CONTOUR has had all onboard systems tested, including its scientific instruments: two cameras, a dust analyzer and a mass spectrometer. APL technicians have attached solar panels and the final layers of the resilient, Kevlar-and-Nextel dust shield designed to protect CONTOUR from speeding bullet-like particles around the comets.

Slated to launch July 1, CONTOUR will encounter at least two diverse comets as they zip through the inner solar system. From as close as 100 miles away, the spacecraft will snap high-resolution photos of the comet nucleus, map the types of rock and ice on the nucleus and analyze the composition of the surrounding gas and dust.

On Jan. 28, CONTOUR will ship to NASA's Goddard Space Flight Center in Greenbelt, Md., for nearly three months of additional tests. In May, CONTOUR will leave for Kennedy Space Center, Fla., in final preparation for launch aboard a Boeing Delta II rocket.

Appetite suppressant affects brain messengers in mice

Johns Hopkins scientists report success in figuring out how an experimental compound prevents mice from recognizing that it's time to eat, profoundly suppressing appetite and causing weight loss.

The compound, called C75, alters the natural balance of brain messengers that normally send signals of hunger during fasting and of satiety when full. In both lean and obese mice, C75 affects those signals, according to a report on the work in the Dec. 26, 2001, online version of the Proceedings of the National Academy of Sciences.

Obesity in humans is a major public health problem and is linked to a heightened risk of developing diabetes, stroke and heart disease. While mice are not men, there are common pathways in fundamental activities.

"If we can understand the pathway that triggers eating, we may be able to find safe ways to intervene," says Daniel Lane, professor of biological chemistry in the School of Medicine's Institute for Basic Biomedical Sciences. "We're close to figuring out how these neurotransmitters are connected, at least in mice, and what really affects their expression."

For details on the research, go to www.hopkinsmedicine.org/press/2002/ JANUARY/020108A.htm.

APL engineer to lead space research team

Harry K. Charles Jr., assistant department head for engineering in the Technical Services Department at APL, has been named team leader for the Technology Development Team of the National Space Biomedical Research Institute. A NASA-sponsored consortium of 12 research institutions led by the Baylor College of Medicine, the NSBRI focuses on research to pave the way for human exploration of space.

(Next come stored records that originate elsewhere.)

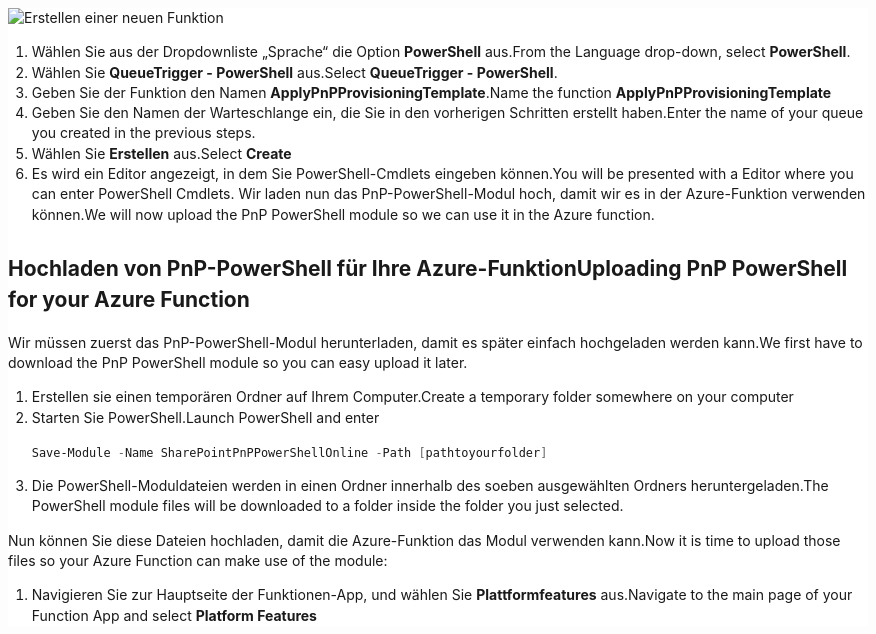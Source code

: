   ![Erstellen einer neuen Funktion](images/pnpprovisioning-create-function.png)

1. <span data-ttu-id="c2b1f-198">Wählen Sie aus der Dropdownliste „Sprache“ die Option **PowerShell** aus.</span><span class="sxs-lookup"><span data-stu-id="c2b1f-198">From the Language drop-down, select **PowerShell**.</span></span>
1. <span data-ttu-id="c2b1f-199">Wählen Sie **QueueTrigger - PowerShell** aus.</span><span class="sxs-lookup"><span data-stu-id="c2b1f-199">Select **QueueTrigger - PowerShell**.</span></span>
1. <span data-ttu-id="c2b1f-200">Geben Sie der Funktion den Namen **ApplyPnPProvisioningTemplate**.</span><span class="sxs-lookup"><span data-stu-id="c2b1f-200">Name the function **ApplyPnPProvisioningTemplate**</span></span> 
1. <span data-ttu-id="c2b1f-201">Geben Sie den Namen der Warteschlange ein, die Sie in den vorherigen Schritten erstellt haben.</span><span class="sxs-lookup"><span data-stu-id="c2b1f-201">Enter the name of your queue you created in the previous steps.</span></span>
1. <span data-ttu-id="c2b1f-202">Wählen Sie **Erstellen** aus.</span><span class="sxs-lookup"><span data-stu-id="c2b1f-202">Select **Create**</span></span>
1. <span data-ttu-id="c2b1f-203">Es wird ein Editor angezeigt, in dem Sie PowerShell-Cmdlets eingeben können.</span><span class="sxs-lookup"><span data-stu-id="c2b1f-203">You will be presented with a Editor where you can enter PowerShell Cmdlets.</span></span> <span data-ttu-id="c2b1f-204">Wir laden nun das PnP-PowerShell-Modul hoch, damit wir es in der Azure-Funktion verwenden können.</span><span class="sxs-lookup"><span data-stu-id="c2b1f-204">We will now upload the PnP PowerShell module so we can use it in the Azure function.</span></span>

## <a name="uploading-pnp-powershell-for-your-azure-function"></a><span data-ttu-id="c2b1f-205">Hochladen von PnP-PowerShell für Ihre Azure-Funktion</span><span class="sxs-lookup"><span data-stu-id="c2b1f-205">Uploading PnP PowerShell for your Azure Function</span></span>

<span data-ttu-id="c2b1f-206">Wir müssen zuerst das PnP-PowerShell-Modul herunterladen, damit es später einfach hochgeladen werden kann.</span><span class="sxs-lookup"><span data-stu-id="c2b1f-206">We first have to download the PnP PowerShell module so you can easy upload it later.</span></span>

1. <span data-ttu-id="c2b1f-207">Erstellen sie einen temporären Ordner auf Ihrem Computer.</span><span class="sxs-lookup"><span data-stu-id="c2b1f-207">Create a temporary folder somewhere on your computer</span></span>
1. <span data-ttu-id="c2b1f-208">Starten Sie PowerShell.</span><span class="sxs-lookup"><span data-stu-id="c2b1f-208">Launch PowerShell and enter</span></span>
    ```powershell
    Save-Module -Name SharePointPnPPowerShellOnline -Path [pathtoyourfolder]
    ```
1. <span data-ttu-id="c2b1f-209">Die PowerShell-Moduldateien werden in einen Ordner innerhalb des soeben ausgewählten Ordners heruntergeladen.</span><span class="sxs-lookup"><span data-stu-id="c2b1f-209">The PowerShell module files will be downloaded to a folder inside the folder you just selected.</span></span> 

<span data-ttu-id="c2b1f-210">Nun können Sie diese Dateien hochladen, damit die Azure-Funktion das Modul verwenden kann.</span><span class="sxs-lookup"><span data-stu-id="c2b1f-210">Now it is time to upload those files so your Azure Function can make use of the module:</span></span>

1. <span data-ttu-id="c2b1f-211">Navigieren Sie zur Hauptseite der Funktionen-App, und wählen Sie **Plattformfeatures** aus.</span><span class="sxs-lookup"><span data-stu-id="c2b1f-211">Navigate to the main page of your Function App and select **Platform Features**</span></span>

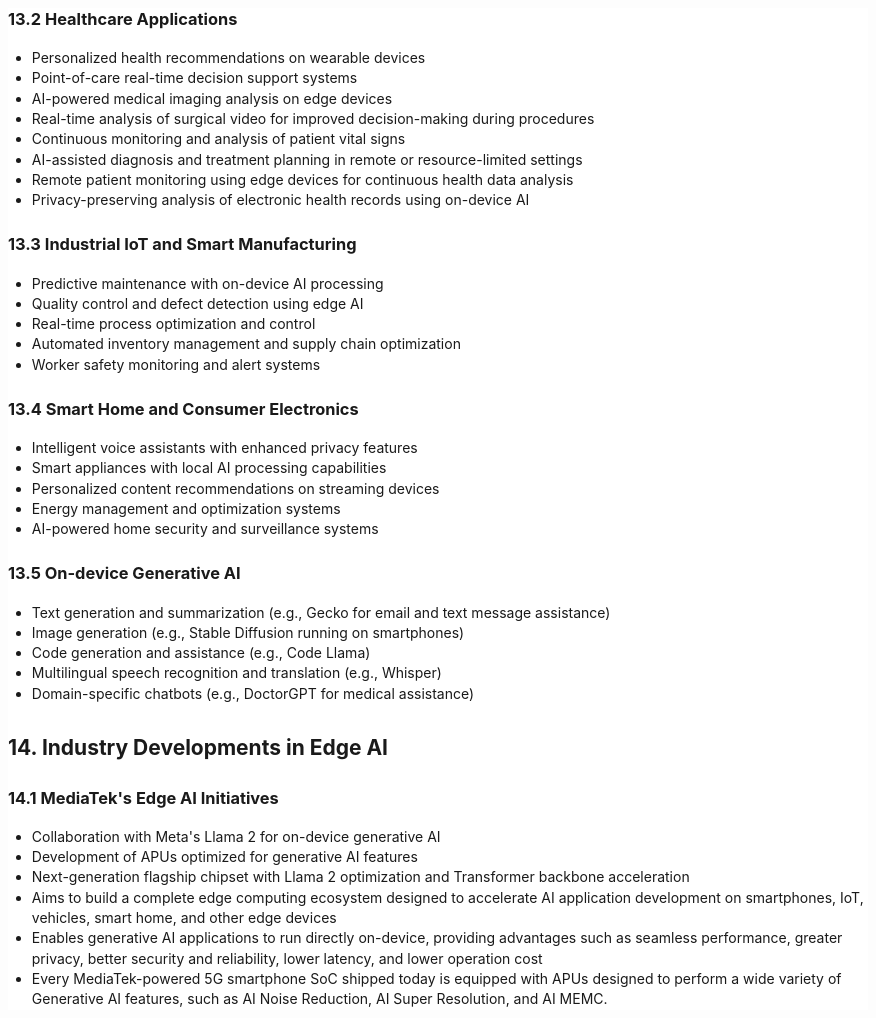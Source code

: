 ### 13.2 Healthcare Applications

- Personalized health recommendations on wearable devices
- Point-of-care real-time decision support systems
- AI-powered medical imaging analysis on edge devices
- Real-time analysis of surgical video for improved decision-making during procedures
- Continuous monitoring and analysis of patient vital signs
- AI-assisted diagnosis and treatment planning in remote or resource-limited settings
- Remote patient monitoring using edge devices for continuous health data analysis
- Privacy-preserving analysis of electronic health records using on-device AI

### 13.3 Industrial IoT and Smart Manufacturing

- Predictive maintenance with on-device AI processing
- Quality control and defect detection using edge AI
- Real-time process optimization and control
- Automated inventory management and supply chain optimization
- Worker safety monitoring and alert systems

### 13.4 Smart Home and Consumer Electronics

- Intelligent voice assistants with enhanced privacy features
- Smart appliances with local AI processing capabilities
- Personalized content recommendations on streaming devices
- Energy management and optimization systems
- AI-powered home security and surveillance systems

### 13.5 On-device Generative AI

- Text generation and summarization (e.g., Gecko for email and text message assistance)
- Image generation (e.g., Stable Diffusion running on smartphones)
- Code generation and assistance (e.g., Code Llama)
- Multilingual speech recognition and translation (e.g., Whisper)
- Domain-specific chatbots (e.g., DoctorGPT for medical assistance)

## 14. Industry Developments in Edge AI

### 14.1 MediaTek's Edge AI Initiatives

- Collaboration with Meta's Llama 2 for on-device generative AI
- Development of APUs optimized for generative AI features
- Next-generation flagship chipset with Llama 2 optimization and Transformer backbone acceleration
- Aims to build a complete edge computing ecosystem designed to accelerate AI application development on smartphones, IoT, vehicles, smart home, and other edge devices
- Enables generative AI applications to run directly on-device, providing advantages such as seamless performance, greater privacy, better security and reliability, lower latency, and lower operation cost
- Every MediaTek-powered 5G smartphone SoC shipped today is equipped with APUs designed to perform a wide variety of Generative AI features, such as AI Noise Reduction, AI Super Resolution, and AI MEMC.
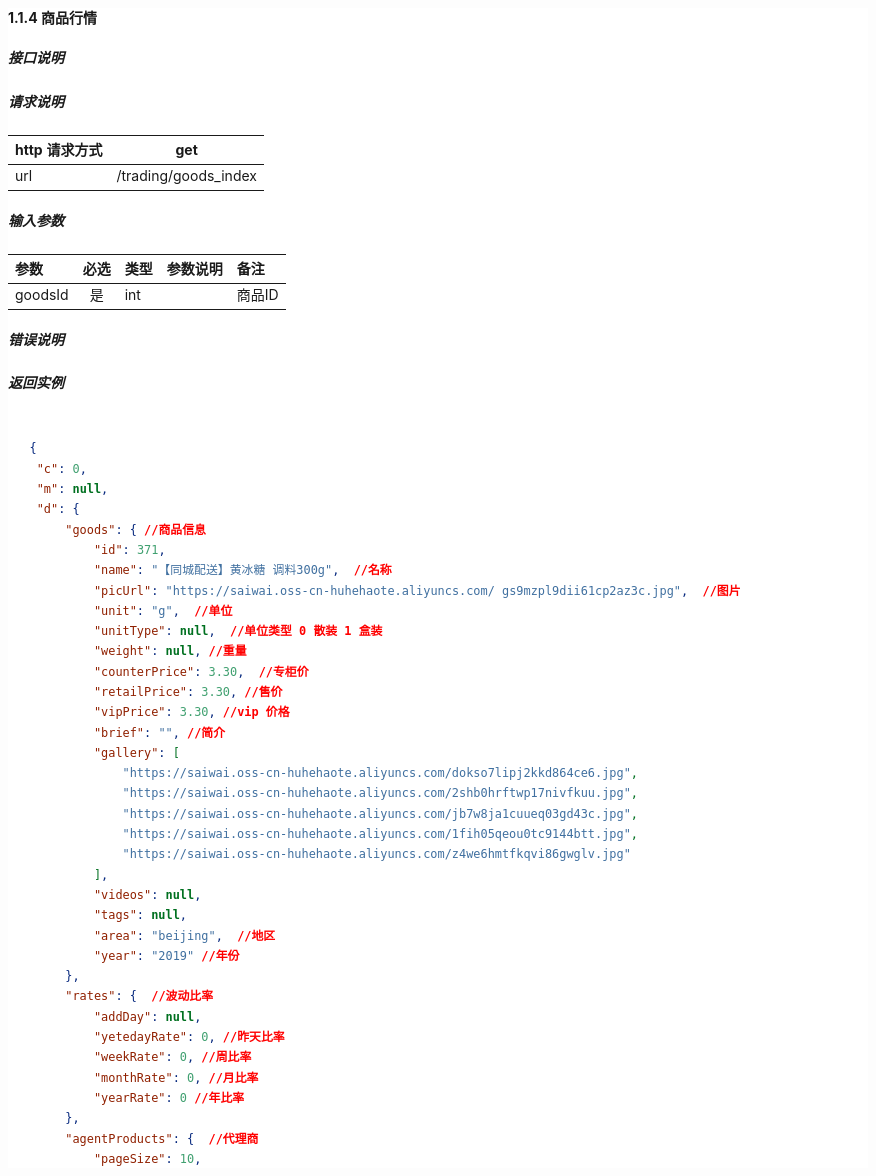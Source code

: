 




#### 1.1.4 商品行情

##### 接口说明



##### 请求说明

| http 请求方式          | get     |
|:------------- |:---------------:|
| url      | /trading/goods_index |

#####  输入参数

| 参数          |必选             | 类型       | 参数说明        | 备注          |
|:-------------|:---------------:|:-------------|:-------------|:-------------|
| goodsId      | 是 |  int  |   | 商品ID  |


#####  错误说明




#####  返回实例
```json
    
   {
    "c": 0,
    "m": null,
    "d": {
        "goods": { //商品信息 
            "id": 371,
            "name": "【同城配送】黄冰糖 调料300g",  //名称
            "picUrl": "https://saiwai.oss-cn-huhehaote.aliyuncs.com/ gs9mzpl9dii61cp2az3c.jpg",  //图片
            "unit": "g",  //单位
            "unitType": null,  //单位类型 0 散装 1 盒装
            "weight": null, //重量
            "counterPrice": 3.30,  //专柜价
            "retailPrice": 3.30, //售价
            "vipPrice": 3.30, //vip 价格
            "brief": "", //简介
            "gallery": [
                "https://saiwai.oss-cn-huhehaote.aliyuncs.com/dokso7lipj2kkd864ce6.jpg",
                "https://saiwai.oss-cn-huhehaote.aliyuncs.com/2shb0hrftwp17nivfkuu.jpg",
                "https://saiwai.oss-cn-huhehaote.aliyuncs.com/jb7w8ja1cuueq03gd43c.jpg",
                "https://saiwai.oss-cn-huhehaote.aliyuncs.com/1fih05qeou0tc9144btt.jpg",
                "https://saiwai.oss-cn-huhehaote.aliyuncs.com/z4we6hmtfkqvi86gwglv.jpg"
            ],
            "videos": null,
            "tags": null,
            "area": "beijing",  //地区
            "year": "2019" //年份
        },
        "rates": {  //波动比率
            "addDay": null,
            "yetedayRate": 0, //昨天比率
            "weekRate": 0, //周比率
            "monthRate": 0, //月比率
            "yearRate": 0 //年比率
        },
        "agentProducts": {  //代理商
            "pageSize": 10,
```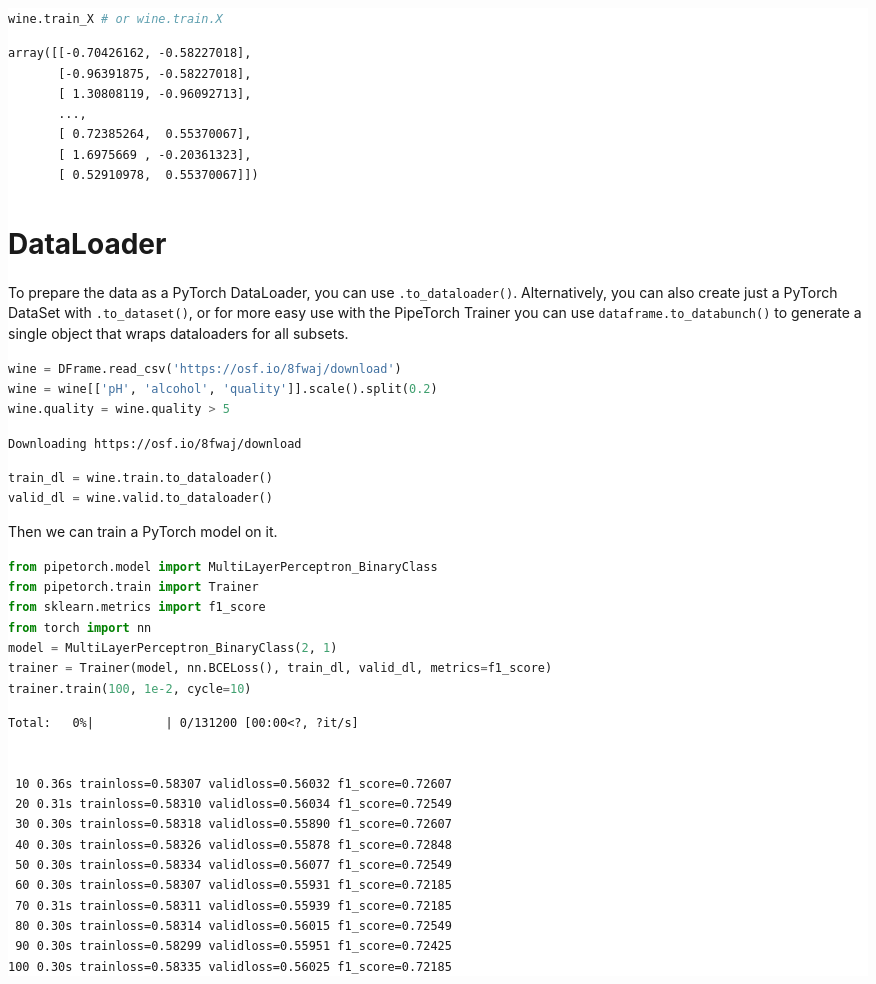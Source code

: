 


```python
wine.train_X # or wine.train.X
```




    array([[-0.70426162, -0.58227018],
           [-0.96391875, -0.58227018],
           [ 1.30808119, -0.96092713],
           ...,
           [ 0.72385264,  0.55370067],
           [ 1.6975669 , -0.20361323],
           [ 0.52910978,  0.55370067]])



# DataLoader

To prepare the data as a PyTorch DataLoader, you can use `.to_dataloader()`. Alternatively, you can also create just a PyTorch DataSet with `.to_dataset()`, or for more easy use with the PipeTorch Trainer you can use `dataframe.to_databunch()` to generate a single object that wraps dataloaders for all subsets.


```python
wine = DFrame.read_csv('https://osf.io/8fwaj/download')
wine = wine[['pH', 'alcohol', 'quality']].scale().split(0.2)
wine.quality = wine.quality > 5
```

    Downloading https://osf.io/8fwaj/download



```python
train_dl = wine.train.to_dataloader()
valid_dl = wine.valid.to_dataloader()
```

Then we can train a PyTorch model on it.


```python
from pipetorch.model import MultiLayerPerceptron_BinaryClass
from pipetorch.train import Trainer
from sklearn.metrics import f1_score
from torch import nn
model = MultiLayerPerceptron_BinaryClass(2, 1)
trainer = Trainer(model, nn.BCELoss(), train_dl, valid_dl, metrics=f1_score)
trainer.train(100, 1e-2, cycle=10)
```


    Total:   0%|          | 0/131200 [00:00<?, ?it/s]


     10 0.36s trainloss=0.58307 validloss=0.56032 f1_score=0.72607 
     20 0.31s trainloss=0.58310 validloss=0.56034 f1_score=0.72549 
     30 0.30s trainloss=0.58318 validloss=0.55890 f1_score=0.72607 
     40 0.30s trainloss=0.58326 validloss=0.55878 f1_score=0.72848 
     50 0.30s trainloss=0.58334 validloss=0.56077 f1_score=0.72549 
     60 0.30s trainloss=0.58307 validloss=0.55931 f1_score=0.72185 
     70 0.31s trainloss=0.58311 validloss=0.55939 f1_score=0.72185 
     80 0.30s trainloss=0.58314 validloss=0.56015 f1_score=0.72549 
     90 0.30s trainloss=0.58299 validloss=0.55951 f1_score=0.72425 
    100 0.30s trainloss=0.58335 validloss=0.56025 f1_score=0.72185 



```python

```
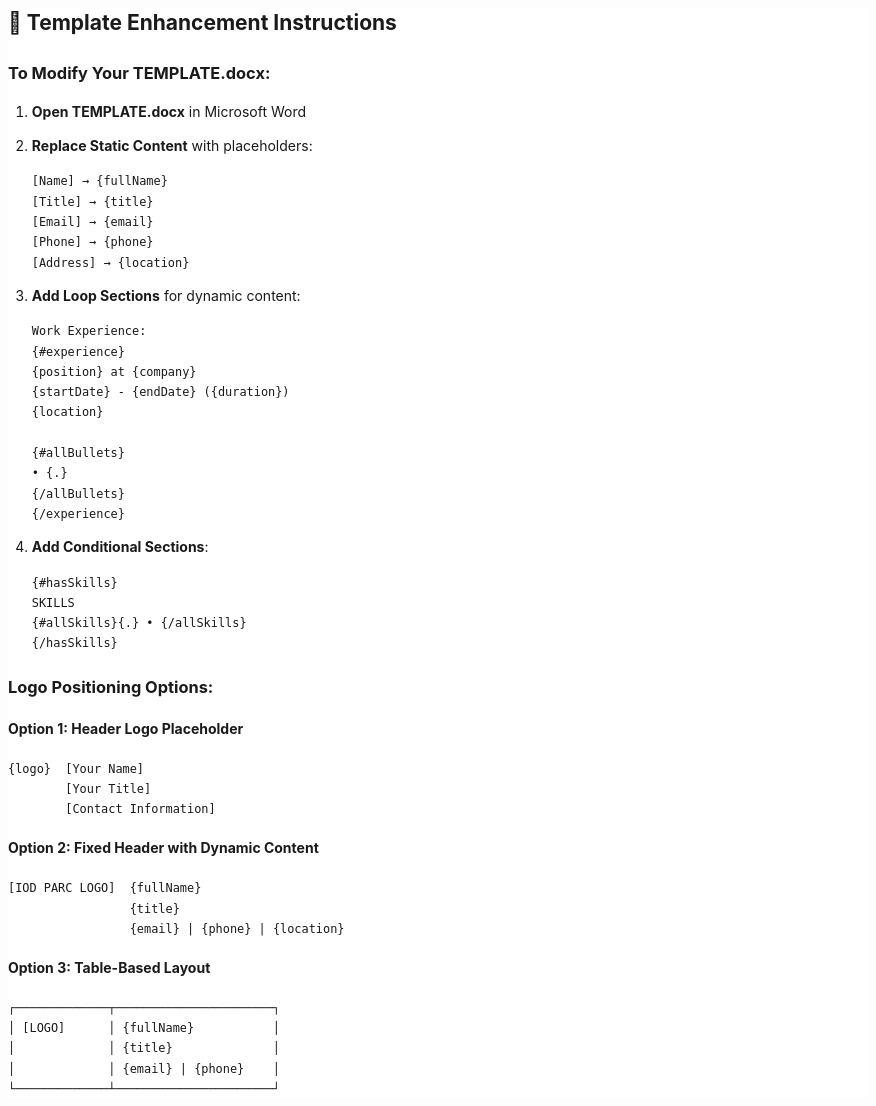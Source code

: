 ## 📐 **Template Enhancement Instructions**

### **To Modify Your TEMPLATE.docx**:

1. **Open TEMPLATE.docx** in Microsoft Word

2. **Replace Static Content** with placeholders:
   ```
   [Name] → {fullName}
   [Title] → {title}
   [Email] → {email}
   [Phone] → {phone}
   [Address] → {location}
   ```

3. **Add Loop Sections** for dynamic content:
   ```
   Work Experience:
   {#experience}
   {position} at {company}
   {startDate} - {endDate} ({duration})
   {location}
   
   {#allBullets}
   • {.}
   {/allBullets}
   {/experience}
   ```

4. **Add Conditional Sections**:
   ```
   {#hasSkills}
   SKILLS
   {#allSkills}{.} • {/allSkills}
   {/hasSkills}
   ```

### **Logo Positioning Options**:

#### **Option 1: Header Logo Placeholder**
```
{logo}  [Your Name]
        [Your Title]
        [Contact Information]
```

#### **Option 2: Fixed Header with Dynamic Content**
```
[IOD PARC LOGO]  {fullName}
                 {title}
                 {email} | {phone} | {location}
```

#### **Option 3: Table-Based Layout**
```
┌─────────────┬──────────────────────┐
│ [LOGO]      │ {fullName}           │
│             │ {title}              │
│             │ {email} | {phone}    │
└─────────────┴──────────────────────┘
```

Charles will manage scientists from six institutions working on eight projects, which focus on designing lightweight, compact research tools and on developing simple, minimally invasive and noninvasive methods of gathering health-related data in space. On Earth, these transportable and remote technologies will increase a physician's ability to provide care in a variety of settings such as rural clinics, nursing homes and isolated areas.